Cut sets are very versatile. Here is an easy bullet point list of the uses and benefits:
- Cut sets come with a variety of file types to cover the file needs for many different types of machines. We include .ai, .dxf, .eps, .gsd, .pdf, and .svg.
- Our early "Cut sets" were called .svg files. These files are being replaced on LD. They only include .svg format
- Cut it files may often have many layers. Each layer will be able to be cut out individually.
- Cut it files are resizeable without a loss in resolution. There will be no pixelization ever. Files stay crisp and clean as they grow as big as you need.
- Cut it files often include score lines on projects that need folding
- If you LOVE the idea of Cut sets but don't have a cutting machine, you can use the .pdf files to print and cut the files with scissors.
- Once you purchase a cut it file, you can download the whole set at once (usually around 15 images) or you can access one image at a time.
We sell a variety of cut it sets:
- Cut sets: these are files that are meant to be flat and glue together in layers, much like a layered sticker would.
- Cut projects: these are files that are meant to be built into 3-D objects. Envelopes, cards, paper houses, and cupcake wrappers would be included in this category.
- Simple shapes: these are files that are simplisitic enough that there is only one layer. They are the easiest and fastest of the files to cut and make into projects of your own.

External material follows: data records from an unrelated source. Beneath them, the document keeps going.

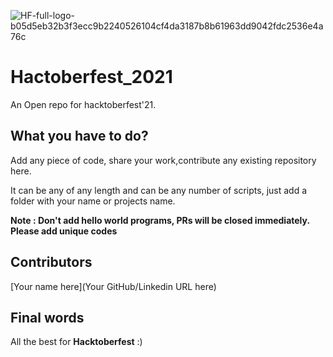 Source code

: ![HF-full-logo-b05d5eb32b3f3ecc9b2240526104cf4da3187b8b61963dd9042fdc2536e4a76c](https://hacktoberfest.digitalocean.com/_nuxt/img/logo-hacktoberfest-full.f42e3b1.svg)




# Hactoberfest_2021
An Open repo for hacktoberfest'21.

## What you have to do?
Add any piece of code, share your work,contribute any existing repository here.

It can be any of any length and can be any number of scripts, just add a folder with your name or projects name.

**Note : Don't add hello world programs, PRs will be closed immediately. Please add unique codes**

## Contributors
[Your name here](Your GitHub/Linkedin URL here)


## Final words
All the best for **Hacktoberfest** :)

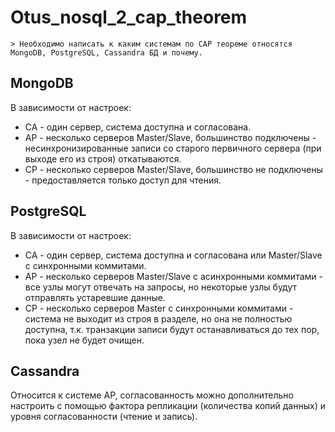 # Otus_nosql_2_cap_theorem
	> Необходимо написать к каким системам по CAP теореме относятся MongoDB, PostgreSQL, Cassandra БД и почему.

## MongoDB
В зависимости от настроек:
- CA - один сервер, система доступна и согласована.
- AP - несколько серверов Master/Slave, большинство подключены - несинхронизированные записи со старого первичного сервера (при выходе его из строя) откатываются.
- CP - несколько серверов Master/Slave, большинство не подключены - предоставляется только доступ для чтения.

## PostgreSQL
В зависимости от настроек:
- CA - один сервер, система доступна и согласована или Master/Slave с синхронными коммитами.
- AP - несколько серверов Master/Slave с асинхронными коммитами - все узлы могут отвечать на запросы, но некоторые узлы будут отправлять устаревшие данные.
- CP - несколько серверов Master с синхронными коммитами - система не выходит из строя в разделе, но она не полностью доступна, т.к. транзакции записи будут останавливаться до тех пор, пока узел не будет очищен.

## Cassandra 
Относится к системе AP, согласованность можно дополнительно настроить с помощью фактора репликации (количества копий данных) и уровня согласованности (чтение и запись).
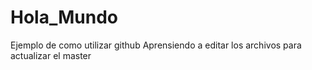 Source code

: # Hola_Mundo
Ejemplo de como utilizar github
Aprensiendo a editar los archivos para actualizar el master
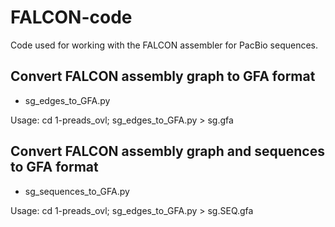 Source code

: # FALCON-code
Code used for working with the FALCON assembler for PacBio sequences.

## Convert FALCON assembly graph to GFA format
* sg_edges_to_GFA.py

Usage: cd 1-preads_ovl; sg_edges_to_GFA.py > sg.gfa

## Convert FALCON assembly graph and sequences to GFA format 

* sg_sequences_to_GFA.py

Usage: cd 1-preads_ovl; sg_edges_to_GFA.py > sg.SEQ.gfa
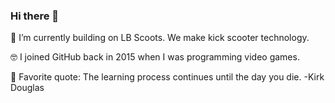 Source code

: ### Hi there 👋

🔭 I’m currently building on LB Scoots. We make kick scooter technology.

🤓 I joined GitHub back in 2015 when I was programming video games.

🌱 Favorite quote: The learning process continues until the day you die. -Kirk Douglas
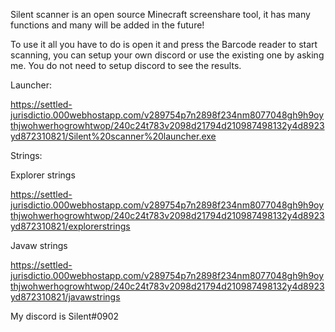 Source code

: Silent scanner is an open source Minecraft screenshare tool, it has many functions and many will be added in the future!

To use it all you have to do is open it and press the Barcode reader to start scanning, you can setup your own discord or use the existing one by asking me.
You do not need to setup discord to see the results.

Launcher:

https://settled-jurisdictio.000webhostapp.com/v289754p7n2898f234nm8077048gh9h9oythjwohwerhogrowhtwop/240c24t783v2098d21794d210987498132y4d8923yd872310821/Silent%20scanner%20launcher.exe

Strings:

Explorer strings

https://settled-jurisdictio.000webhostapp.com/v289754p7n2898f234nm8077048gh9h9oythjwohwerhogrowhtwop/240c24t783v2098d21794d210987498132y4d8923yd872310821/explorerstrings

Javaw strings

https://settled-jurisdictio.000webhostapp.com/v289754p7n2898f234nm8077048gh9h9oythjwohwerhogrowhtwop/240c24t783v2098d21794d210987498132y4d8923yd872310821/javawstrings

My discord is Silent#0902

- Cut tiles: these are not cutting files at all but are meant to be used in cutting machines. They are small .jpg or .png graphic files of repeating designs that will "tile" themselves over and over to "fill" a shape or image in your cutting machine software.
- Print and cut: a print and cut file is a little more complicated. It includes a .png file that you print with your printer and a cutting file that you use to "cut around" that image. Every machine handles print and cut differently and it's up to you to learn your own machine and how it would handle a print and cut file.
- Thin fonts: a thin font is a single-line font. A person can put a pen, crayon, or a number of tools right into the "claw" of a cutting machine rather than a blade and use the machine to "draw" instead of "cut". When you do that with a regular font (.ttf or .otf) the machine traces the outline of the font so rather than having a single line, you get a double line. At this point thin fonts ONLY WORK with Make-the-Cut software.
- Sketches: a sketch is a file that you use with your cutting machine. Like thin fonts, you use a pen, crayon, pencil, or drawing implement in the "claw" of the cutting machine rather than a blade. The machine will draw whatever the sketch file is.